TikTokは5月12日、ユーザーがアプリ内で直接ホテルや観光スポット、体験型アクティビティを検索・予約できる機能「TikTok GO」の提供を米国で開始すると発表した。日本では2025年から同機能が提供されている。

TikTok GOでは、ホテルや観光スポット、体験型アクティビティを紹介するクリエイターは、自身のコンテンツから直接予約へと誘導でき、紹介料やクリエイター向けキャンペーンを通じて収益を得る機会もある。

米国でのサービス開始は、Booking.com、Expedia、Viator、GetYourGuide、Tiqets、Trip.comとの提携により実現した。

TikTokは、TikTok GOやTikTok Shopを通じて、発見エンジンを体系的に取引の場へと転換しており、これによりユーザー定着率を高めると同時に、新たな収益源を開拓している。

日本では、直近6カ月におけるTikTok GOを通じた予約数が前期から270%増加。TikTok GO機能を活用しているクリエイター数は、半年前と比較して130%以上伸びた。

(文:坂本 泉)

榎本編集長「日本の旅行系インフルエンサーが先行してきた仕組みが、ついに米国でも始まる。TikTokがアプリ内でホテル・観光スポット・体験型アクティビティを検索・予約できる機能「TikTok GO」を米国で開始した。

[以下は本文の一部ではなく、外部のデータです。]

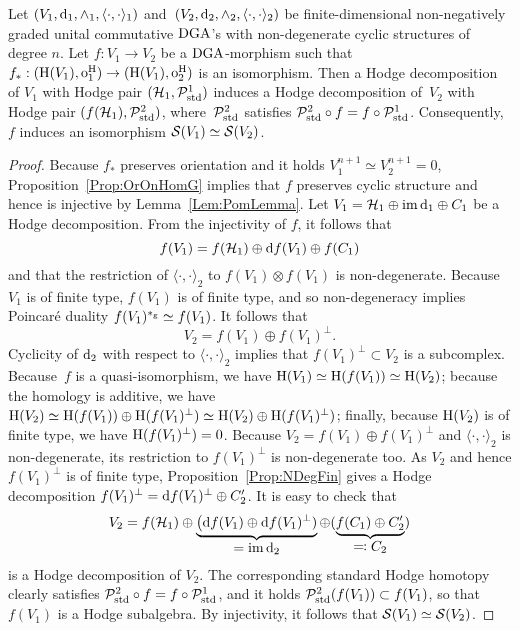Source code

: \documentclass[\MainFolder/Text.tex]{subfiles}
\begin{document}
\begin{Lemma}\label{Eq:LemSmallSub}
Let $(V_1,\mathrm{d}_1,\wedge_1,\langle\cdot,\cdot\rangle_1)$ and~$(V_2,\mathrm{d}_2,\wedge_2,\langle\cdot,\cdot\rangle_2)$ be finite-dimensional non-negatively graded unital commutative $\mathrm{DGA}$'s with non-degenerate cyclic structures of degree $n$. Let $f: V_1 \rightarrow V_2$ be a $\mathrm{DGA}$-morphism such that $f_*: (\mathrm{H}(V_1),\mathrm{o}_1^{\mathrm{H}})\rightarrow (\mathrm{H}(V_1),\mathrm{o}_2^{\mathrm{H}})$ is an isomorphism. Then a Hodge decomposition of $V_1$ with Hodge pair $(\mathcal{H}_1,\mathcal{P}_{\mathrm{std}}^1)$ induces a Hodge decomposition of~$V_2$ with Hodge pair $(f(\mathcal{H}_1),\mathcal{P}_{\mathrm{std}}^2)$, where~$\mathcal{P}_{\mathrm{std}}^2$ satisfies $\mathcal{P}_{\mathrm{std}}^2 \circ f = f\circ \mathcal{P}_{\mathrm{std}}^1$. Consequently,~$f$ induces an isomorphism $\mathcal{S}(V_1) \simeq \mathcal{S}(V_2)$.
\end{Lemma}
\begin{proof}
Because $f_*$ preserves orientation and it holds $V_1^{n+1} \simeq V_2^{n+1} = 0$, Proposition~\ref{Prop:OrOnHomG} implies that $f$ preserves cyclic structure and hence is injective by Lemma~\ref{Lem:PomLemma}. Let $V_1 = \mathcal{H}_1 \oplus \operatorname{im} \mathrm{d}_1 \oplus C_1$ be a Hodge decomposition. From the injectivity of $f$, it follows that
$$ f(V_1) = f(\mathcal{H}_1) \oplus \mathrm{d} f(V_1) \oplus f(C_1) $$
and that the restriction of $\langle\cdot,\cdot\rangle_2$ to $f(V_1)\otimes f(V_1)$ is non-degenerate. Because $V_1$ is of finite type, $f(V_1)$ is of finite type, and so non-degeneracy implies Poincar\'e duality $f(V_1)^{*_{\mathrm{g}}}\simeq f(V_1)$. It follows that
$$ V_2 = f(V_1) \oplus f(V_1)^\perp.$$
Cyclicity of $\mathrm{d}_2$ with respect to $\langle\cdot,\cdot\rangle_2$ implies that $f(V_1)^\perp\subset V_2$ is a subcomplex. Because~$f$ is a quasi-isomorphism, we have $\mathrm{H}(V_1)\simeq \mathrm{H}(f(V_1))\simeq \mathrm{H}(V_2)$; because the homology is additive, we have $\mathrm{H}(V_2)\simeq\mathrm{H}(f(V_1))\oplus\mathrm{H}(f(V_1)^\perp)\simeq \mathrm{H}(V_2)\oplus\mathrm{H}(f(V_1)^\perp)$; finally, because $\mathrm{H}(V_2)$ is of finite type, we have $\mathrm{H}(f(V_1)^\perp) = 0$. Because $V_2 = f(V_1) \oplus f(V_1)^\perp$ and $\langle\cdot,\cdot\rangle_2$ is non-degenerate, its restriction to $f(V_1)^\perp$ is non-degenerate too. As $V_2$ and hence $f(V_1)^\perp$ is of finite type, Proposition~\ref{Prop:NDegFin} gives a Hodge decomposition $f(V_1)^\perp = \mathrm{d} f(V_1)^\perp \oplus C_2'$. It is easy to check that 
$$ V_2 = f(\mathcal{H}_1)\oplus\underbrace{\bigl(\mathrm{d} f(V_1) \oplus \mathrm{d} f(V_1)^\perp)}_{\displaystyle=\operatorname{im}\mathrm{d}_2}\oplus(\underbrace{f(C_1)\oplus C_2'}_{\displaystyle\eqqcolon C_2})$$
is a Hodge decomposition of $V_2$. The corresponding standard Hodge homotopy clearly satisfies $\mathcal{P}_{\mathrm{std}}^2 \circ f = f\circ \mathcal{P}_{\mathrm{std}}^1$, and it holds $\mathcal{P}_{\mathrm{std}}^2(f(V_1)) \subset f(V_1)$, so that $f(V_1)$ is a Hodge subalgebra. By injectivity, it follows that $\mathcal{S}(V_1) \simeq \mathcal{S}(V_2)$.
\end{proof}
\end{document}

クリエイターは自身の動画コンテンツから直接予約への誘導が可能で、紹介料やキャンペーンを通じた収益化機会も提供される。日本では2025年から先行展開されており、直近6カ月の予約数は前期比270%増、活用クリエイター数も半年で130%以上伸びている。

Booking.com、Expedia、Viator、GetYourGuide、Tiqets、Trip.comとの提携で、世界主要OTA(オンライン旅行代理店)が一気にTikTokのコマース基盤に接続された格好だ。TikTokは「発見エンジン」と「取引の場」を一つのアプリ内で完結させる設計を取り、TikTok Shop(物販)と並ぶ収益源として旅行領域を確立しようとしている。